Olga Medici del Vascello (1882–1966) was an Italian politician of the National Fascist Party (PNF).

== Biography ==
She was born to the rich merchant Carlo Giovanni Napoleone Leumann and Amalia Cerutti. She married the nobleman Marquess Giacomo Medici del Vascello, Mussolini's chief of cabinet.

In 1930, the national leadership of the Fascist women's organization, the Fasci Femminili, was left vacant after Angiola Moretti. There were only leaders of the local branches until the national oversight committee was established in 1937, in which Clara Franceschini and Giuditta Stelluti Scala Frascara were appointed as inspectors by Achille Starace in a shared leadership position, followed in 1938 by an additional four: Wanda Bruschi Gorjux, Laura Marani Argnani, Teresita Menzinger Ruata and Olga Medici del Vascello. To be a member of the Fasci Femminili, or the women's groups under its umbrella, was the only way for a woman to be a part of the Fascist Party, which otherwise excluded women from all formal positions within the party.

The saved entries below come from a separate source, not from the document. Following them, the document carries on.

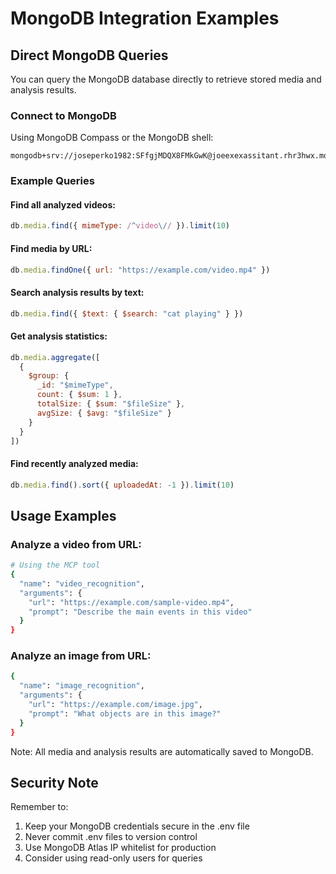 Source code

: # MongoDB Integration Examples

## Direct MongoDB Queries

You can query the MongoDB database directly to retrieve stored media and analysis results.

### Connect to MongoDB

Using MongoDB Compass or the MongoDB shell:
```
mongodb+srv://joseperko1982:SFfgjMDQX8FMkGwK@joeexexassitant.rhr3hwx.mongodb.net/Joeexexassitant
```

### Example Queries

#### Find all analyzed videos:
```javascript
db.media.find({ mimeType: /^video\// }).limit(10)
```

#### Find media by URL:
```javascript
db.media.findOne({ url: "https://example.com/video.mp4" })
```

#### Search analysis results by text:
```javascript
db.media.find({ $text: { $search: "cat playing" } })
```

#### Get analysis statistics:
```javascript
db.media.aggregate([
  {
    $group: {
      _id: "$mimeType",
      count: { $sum: 1 },
      totalSize: { $sum: "$fileSize" },
      avgSize: { $avg: "$fileSize" }
    }
  }
])
```

#### Find recently analyzed media:
```javascript
db.media.find().sort({ uploadedAt: -1 }).limit(10)
```

## Usage Examples

### Analyze a video from URL:
```bash
# Using the MCP tool
{
  "name": "video_recognition",
  "arguments": {
    "url": "https://example.com/sample-video.mp4",
    "prompt": "Describe the main events in this video"
  }
}
```

### Analyze an image from URL:
```bash
{
  "name": "image_recognition",
  "arguments": {
    "url": "https://example.com/image.jpg",
    "prompt": "What objects are in this image?"
  }
}
```

Note: All media and analysis results are automatically saved to MongoDB.

## Security Note

Remember to:
1. Keep your MongoDB credentials secure in the .env file
2. Never commit .env files to version control
3. Use MongoDB Atlas IP whitelist for production
4. Consider using read-only users for queries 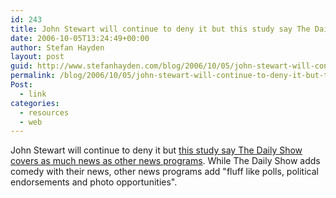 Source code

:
 ```yaml
---
id: 243
title: John Stewart will continue to deny it but this study say The Daily Show covers as much news as other news programs
date: 2006-10-05T13:24:49+00:00
author: Stefan Hayden
layout: post
guid: http://www.stefanhayden.com/blog/2006/10/05/john-stewart-will-continue-to-deny-it-but-this-study-say-the-daily-show-covers-as-much-news-as-other-news-programs/
permalink: /blog/2006/10/05/john-stewart-will-continue-to-deny-it-but-this-study-say-the-daily-show-covers-as-much-news-as-other-news-programs/
Post:
  - link
categories:
  - resources
  - web
---
```

<p>John Stewart will continue to deny it but <a href="http://www.medialifemagazine.com/artman/publish/cat_index_31.asp">this study say The Daily Show covers as much news as other news programs</a>. While The Daily Show adds comedy with their news, other news programs add "fluff like polls, political endorsements and photo opportunities".
</p>
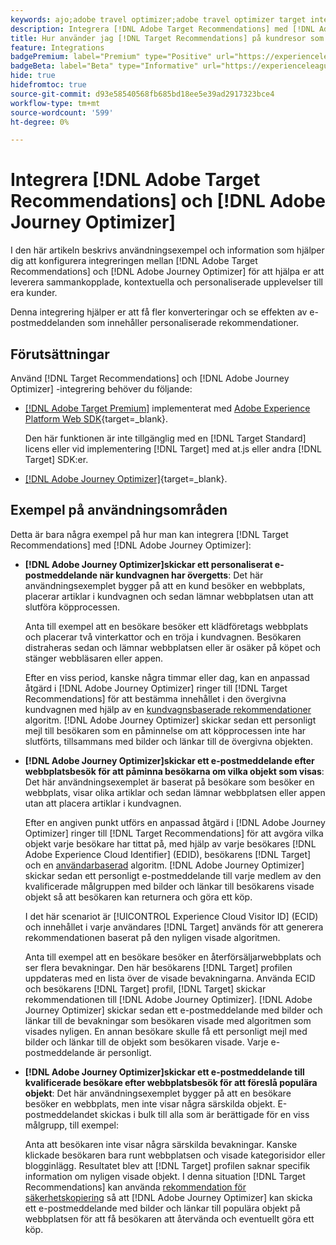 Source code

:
 ```yaml
---
keywords: ajo;adobe travel optimizer;adobe travel optimizer target integration;recommendations;target recommendations;integration
description: Integrera [!DNL Adobe Target Recommendations] med [!DNL Adobe Journey Optimizer].
title: Hur använder jag [!DNL Target Recommendations] på kundresor som använder [!DNL Adobe Journey Optimizer]?
feature: Integrations
badgePremium: label="Premium" type="Positive" url="https://experienceleague.adobe.com/docs/target/using/introduction/intro.html?lang=en#premium newtab=true" tooltip="Se vad som ingår i Target Premium."
badgeBeta: label="Beta" type="Informative" url="https://experienceleague.adobe.com/docs/target/using/introduction/intro.html#beta newtab=true" tooltip="Vad är Beta-funktioner i [!DNL Adobe Target]."
hide: true
hidefromtoc: true
source-git-commit: d93e58540568fb685bd18ee5e39ad2917323bce4
workflow-type: tm+mt
source-wordcount: '599'
ht-degree: 0%

---
```


# Integrera [!DNL Adobe Target Recommendations] och [!DNL Adobe Journey Optimizer]

I den här artikeln beskrivs användningsexempel och information som hjälper dig att konfigurera integreringen mellan [!DNL Adobe Target Recommendations] och [!DNL Adobe Journey Optimizer] för att hjälpa er att leverera sammankopplade, kontextuella och personaliserade upplevelser till era kunder.

Denna integrering hjälper er att få fler konverteringar och se effekten av e-postmeddelanden som innehåller personaliserade rekommendationer.

## Förutsättningar

Använd [!DNL Target Recommendations] och [!DNL Adobe Journey Optimizer] -integrering behöver du följande:

* [[!DNL Adobe Target Premium]](/help/main/c-intro/intro.md#premium) implementerat med [Adobe Experience Platform Web SDK](https://experienceleague.adobe.com/docs/target-dev/developer/client-side/aep-web-sdk.html){target=_blank}.

  Den här funktionen är inte tillgänglig med en [!DNL Target Standard] licens eller vid implementering [!DNL Target] med at.js eller andra [!DNL Target] SDK:er.

* [[!DNL Adobe Journey Optimizer]](https://experienceleague.adobe.com/docs/journey-optimizer/using/ajo-home.html){target=_blank}.

## Exempel på användningsområden

Detta är bara några exempel på hur man kan integrera [!DNL Target Recommendations] med [!DNL Adobe Journey Optimizer]:

* **[!DNL Adobe Journey Optimizer]skickar ett personaliserat e-postmeddelande när kundvagnen har övergetts**: Det här användningsexemplet bygger på att en kund besöker en webbplats, placerar artiklar i kundvagnen och sedan lämnar webbplatsen utan att slutföra köpprocessen.

  Anta till exempel att en besökare besöker ett klädföretags webbplats och placerar två vinterkattor och en tröja i kundvagnen. Besökaren distraheras sedan och lämnar webbplatsen eller är osäker på köpet och stänger webbläsaren eller appen.

  Efter en viss period, kanske några timmar eller dag, kan en anpassad åtgärd i [!DNL Adobe Journey Optimizer] ringer till [!DNL Target Recommendations] för att bestämma innehållet i den övergivna kundvagnen med hjälp av en [kundvagnsbaserade rekommendationer](/help/main/c-recommendations/c-algorithms/base-the-recommendation-on-a-recommendation-key.md) algoritm. [!DNL Adobe Journey Optimizer] skickar sedan ett personligt mejl till besökaren som en påminnelse om att köpprocessen inte har slutförts, tillsammans med bilder och länkar till de övergivna objekten.

* **[!DNL Adobe Journey Optimizer]skickar ett e-postmeddelande efter webbplatsbesök för att påminna besökarna om vilka objekt som visas**: Det här användningsexemplet är baserat på besökare som besöker en webbplats, visar olika artiklar och sedan lämnar webbplatsen eller appen utan att placera artiklar i kundvagnen.

  Efter en angiven punkt utförs en anpassad åtgärd i [!DNL Adobe Journey Optimizer] ringer till [!DNL Target Recommendations] för att avgöra vilka objekt varje besökare har tittat på, med hjälp av varje besökares [!DNL Adobe Experience Cloud Identifier] (EDID), besökarens [!DNL Target] och en [användarbaserad](/help/main/c-recommendations/c-algorithms/base-the-recommendation-on-a-recommendation-key.md) algoritm. [!DNL Adobe Journey Optimizer] skickar sedan ett personligt e-postmeddelande till varje medlem av den kvalificerade målgruppen med bilder och länkar till besökarens visade objekt så att besökaren kan returnera och göra ett köp.

  I det här scenariot är [!UICONTROL Experience Cloud Visitor ID] (ECID) och innehållet i varje användares [!DNL Target] används för att generera rekommendationen baserat på den nyligen visade algoritmen.

  Anta till exempel att en besökare besöker en återförsäljarwebbplats och ser flera bevakningar. Den här besökarens [!DNL Target] profilen uppdateras med en lista över de visade bevakningarna. Använda ECID och besökarens [!DNL Target] profil, [!DNL Target] skickar rekommendationen till [!DNL Adobe Journey Optimizer]. [!DNL Adobe Journey Optimizer] skickar sedan ett e-postmeddelande med bilder och länkar till de bevakningar som besökaren visade med algoritmen som visades nyligen. En annan besökare skulle få ett personligt mejl med bilder och länkar till de objekt som besökaren visade. Varje e-postmeddelande är personligt.

* **[!DNL Adobe Journey Optimizer]skickar ett e-postmeddelande till kvalificerade besökare efter webbplatsbesök för att föreslå populära objekt**: Det här användningsexemplet bygger på att en besökare besöker en webbplats, men inte visar några särskilda objekt. E-postmeddelandet skickas i bulk till alla som är berättigade för en viss målgrupp, till exempel:

  Anta att besökaren inte visar några särskilda bevakningar. Kanske klickade besökaren bara runt webbplatsen och visade kategorisidor eller blogginlägg. Resultatet blev att [!DNL Target] profilen saknar specifik information om nyligen visade objekt. I denna situation [!DNL Target Recommendations] kan använda [rekommendation för säkerhetskopiering](/help/main/c-recommendations/c-algorithms/backup-recs.md) så att [!DNL Adobe Journey Optimizer] kan skicka ett e-postmeddelande med bilder och länkar till populära objekt på webbplatsen för att få besökaren att återvända och eventuellt göra ett köp.


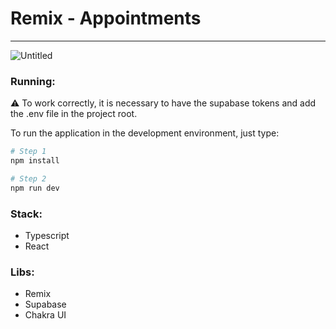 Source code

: # Remix - Appointments

---

![Untitled](https://github.com/kumanaya/quaddro-challenge/blob/main/media/banner.png?raw=true)

### Running:

<aside>
⚠️ To work correctly, it is necessary to have the supabase tokens and add the .env file in the project root.
</aside>

To run the application in the development environment, just type:

```bash
# Step 1
npm install

# Step 2
npm run dev
```

### Stack:

- Typescript
- React

### Libs:

- Remix
- Supabase
- Chakra UI
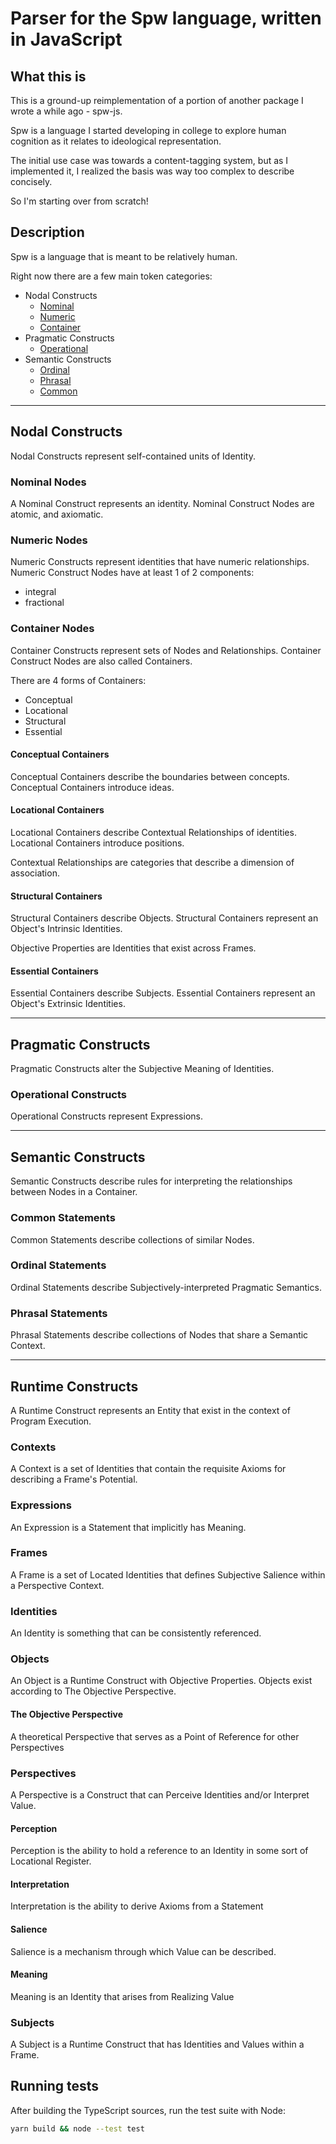 # Parser for the Spw language, written in JavaScript

## What this is

This is a ground-up reimplementation of a portion of another package I wrote a while ago - spw-js.

Spw is a language I started developing in college to explore human cognition as it relates to ideological
representation.

The initial use case was towards a content-tagging system, but as I implemented it, I realized the basis was way too
complex to describe concisely.

So I'm starting over from scratch!

## Description

Spw is a language that is meant to be relatively human.

Right now there are a few main token categories:

- Nodal Constructs
    - [Nominal](src/parser/constructs/nodal/nominal)
    - [Numeric](src/parser/constructs/nodal/numeric)
    - [Container](src/parser/constructs/nodal/container)
- Pragmatic Constructs
    - [Operational](src/parser/constructs/operational/pragmatic/operational)
- Semantic Constructs
    - [Ordinal](src/parser/constructs/operational/semantic/ordinal)
    - [Phrasal](src/parser/constructs/operational/semantic/phrasal)
    - [Common](src/parser/constructs/operational/semantic/common)

---

## Nodal Constructs

Nodal Constructs represent self-contained units of Identity.

### Nominal Nodes

A Nominal Construct represents an identity.
Nominal Construct Nodes are atomic, and axiomatic.

### Numeric Nodes

Numeric Constructs represent identities that have numeric relationships.
Numeric Construct Nodes have at least 1 of 2 components:

- integral
- fractional

### Container Nodes

Container Constructs represent sets of Nodes and Relationships.
Container Construct Nodes are also called Containers.

There are 4 forms of Containers:

- Conceptual
- Locational
- Structural
- Essential

#### Conceptual Containers

Conceptual Containers describe the boundaries between concepts.
Conceptual Containers introduce ideas.

#### Locational Containers

Locational Containers describe Contextual Relationships of identities.
Locational Containers introduce positions.

Contextual Relationships are categories that describe a dimension of association.

#### Structural Containers

Structural Containers describe Objects.
Structural Containers represent an Object's Intrinsic Identities.

Objective Properties are Identities that exist across Frames.

#### Essential Containers

Essential Containers describe Subjects.
Essential Containers represent an Object's Extrinsic Identities.

--- 

## Pragmatic Constructs

Pragmatic Constructs alter the Subjective Meaning of Identities.

### Operational Constructs

Operational Constructs represent Expressions.

---

## Semantic Constructs

Semantic Constructs describe rules for interpreting the relationships between Nodes in a Container.

### Common Statements

Common Statements describe collections of similar Nodes.

### Ordinal Statements

Ordinal Statements describe Subjectively-interpreted Pragmatic Semantics.  

### Phrasal Statements

Phrasal Statements describe collections of Nodes that share a Semantic Context.

---

## Runtime Constructs

A Runtime Construct represents an Entity that exist in the context of Program Execution.

### Contexts

A Context is a set of Identities that contain the requisite Axioms for describing a Frame's Potential.

### Expressions

An Expression is a Statement that implicitly has Meaning.

### Frames

A Frame is a set of Located Identities that defines Subjective Salience within a Perspective Context.

### Identities

An Identity is something that can be consistently referenced.

### Objects

An Object is a Runtime Construct with Objective Properties.
Objects exist according to The Objective Perspective.

#### The Objective Perspective

A theoretical Perspective that serves as a Point of Reference for other Perspectives

### Perspectives

A Perspective is a Construct that can Perceive Identities and/or Interpret Value.

#### Perception

Perception is the ability to hold a reference to an Identity in some sort of Locational Register.

#### Interpretation

Interpretation is the ability to derive Axioms from a Statement

#### Salience

Salience is a mechanism through which Value can be described.

#### Meaning

Meaning is an Identity that arises from Realizing Value

### Subjects

A Subject is a Runtime Construct that has Identities and Values within a Frame.

## Running tests

After building the TypeScript sources, run the test suite with Node:

```bash
yarn build && node --test test
```

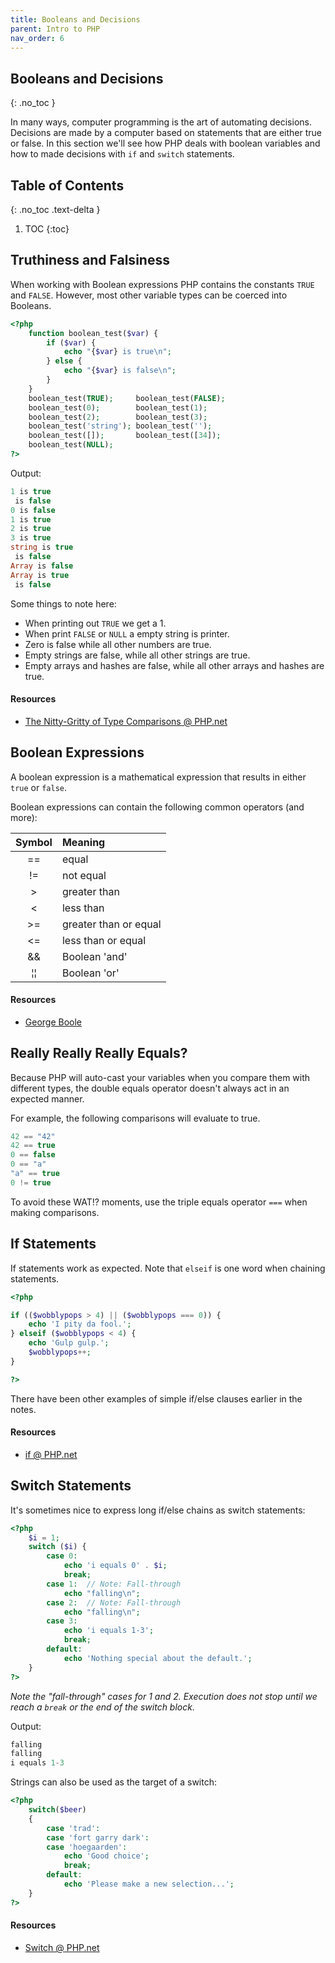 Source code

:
 ```yaml
---
title: Booleans and Decisions 
parent: Intro to PHP
nav_order: 6
---
```


## Booleans and Decisions 
{: .no_toc }

In many ways, computer programming is the art of automating decisions. Decisions are made by a computer based on statements that are either true or false. In this section we'll see how PHP deals with boolean variables and how to made decisions with `if` and `switch` statements.


<!-- prettier-ignore-start -->
## Table of Contents
{: .no_toc .text-delta }  

1. TOC
{:toc}
<!-- prettier-ignore-end -->

## Truthiness and Falsiness

When working with Boolean expressions PHP contains the constants `TRUE` and `FALSE`. However, most other variable types can be coerced into Booleans.

```php
<?php
    function boolean_test($var) {
        if ($var) {
            echo "{$var} is true\n";
        } else {
            echo "{$var} is false\n";
        }
    }
    boolean_test(TRUE);     boolean_test(FALSE);
    boolean_test(0);        boolean_test(1);
    boolean_test(2);        boolean_test(3);
    boolean_test('string'); boolean_test('');
    boolean_test([]);       boolean_test([34]);
    boolean_test(NULL);
?>
```

Output:

```php
1 is true
 is false
0 is false
1 is true
2 is true
3 is true
string is true
 is false
Array is false
Array is true
 is false
```

Some things to note here:

- When printing out `TRUE` we get a 1.
- When print `FALSE` or `NULL` a empty string is printer.
- Zero is false while all other numbers are true.
- Empty strings are false, while all other strings are true.
- Empty arrays and hashes are false, while all other arrays and hashes are true.

#### Resources

- [The Nitty-Gritty of Type Comparisons @ PHP.net](http://php.net/manual/en/types.comparisons.php)

## Boolean Expressions

A boolean expression is a mathematical expression that results in either `true` or `false`.

Boolean expressions can contain the following common operators (and more):

|      Symbol      | Meaning               |
| :--------------: | :-------------------- |
|        ==        | equal                 |
|        !=        | not equal             |
|        >         | greater than          |
|        <         | less than             |
|        >=        | greater than or equal |
|        <=        | less than or equal    |
|        &&        | Boolean 'and'         |
| &brvbar;&brvbar; | Boolean 'or'          |

#### Resources

- [George Boole](http://stungeye.com/archive/by_date/2009/06/15)

## Really Really Really Equals?

Because PHP will auto-cast your variables when you compare them with different types, the double equals operator doesn't always act in an expected manner.

For example, the following comparisons will evaluate to true.

```php
42 == "42"
42 == true
0 == false
0 == "a"
"a" == true
0 != true
```

To avoid these WAT!? moments, use the triple equals operator `===` when making comparisons.

## If Statements

If statements work as expected. Note that `elseif` is one word when chaining statements.

```php
<?php

if (($wobblypops > 4) || ($wobblypops === 0)) {
    echo 'I pity da fool.';
} elseif ($wobblypops < 4) {
    echo 'Gulp gulp.';
    $wobblypops++;
}

?>
```

There have been other examples of simple if/else clauses earlier in the notes.

#### Resources

- [if @ PHP.net](http://us.php.net/manual/en/control-structures.if.php)

## Switch Statements

It's sometimes nice to express long if/else chains as switch statements:

```php
<?php
    $i = 1;
    switch ($i) {
        case 0:
            echo 'i equals 0' . $i;
            break;
        case 1:  // Note: Fall-through
            echo "falling\n";
        case 2:  // Note: Fall-through
            echo "falling\n";
        case 3:
            echo 'i equals 1-3';
            break;
        default:
            echo 'Nothing special about the default.';
    }
?>
```

_Note the "fall-through" cases for 1 and 2. Execution does not stop until we reach a `break` or the end of the switch block._

Output:

```php
falling
falling
i equals 1-3
```

Strings can also be used as the target of a switch:

```php
<?php
    switch($beer)
    {
        case 'trad':
        case 'fort garry dark':
        case 'hoegaarden':
            echo 'Good choice';
            break;
        default:
            echo 'Please make a new selection...';
    }
?>
```

#### Resources

- [Switch @ PHP.net](http://us3.php.net/manual/en/control-structures.switch.php)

In 1939, she received Gertrud Scholtz-Klink in Italy. Eugen Dollmann described her during this occasion:
"The Marchesa Olga Medici del Vascello was a leading member of the aristocracy and the wife of a Secretary of State. It was my impression that she only took part in the Party's womanly high jinks (which Italian males leered at with their habitual sense of the habitual sense of the erotic) because her activities brought her, at least occasionally, into contact with her idol. This idol was not Starace, whom she regarded as a buffoon, but Benito Mussolini, whom she admired with passionate fervour. [...] She was a witty and sharp-tongued belle laide who resembled an Italian version of Princess Pauline Metternich, once the queen of the Viennese drawing-rooms. She was also a woman of sternly monarchistic views-yet another of the anomalis which the Duce permitted under his regime".

In 1941, she attended the International Fascist women's conference in Nazi Germany with the German and Spanish right wing women.
In April 1942, she received the General Secretary of the Spanish Francoist women's organization to facilitate a closer collaboration between the organizations across borders.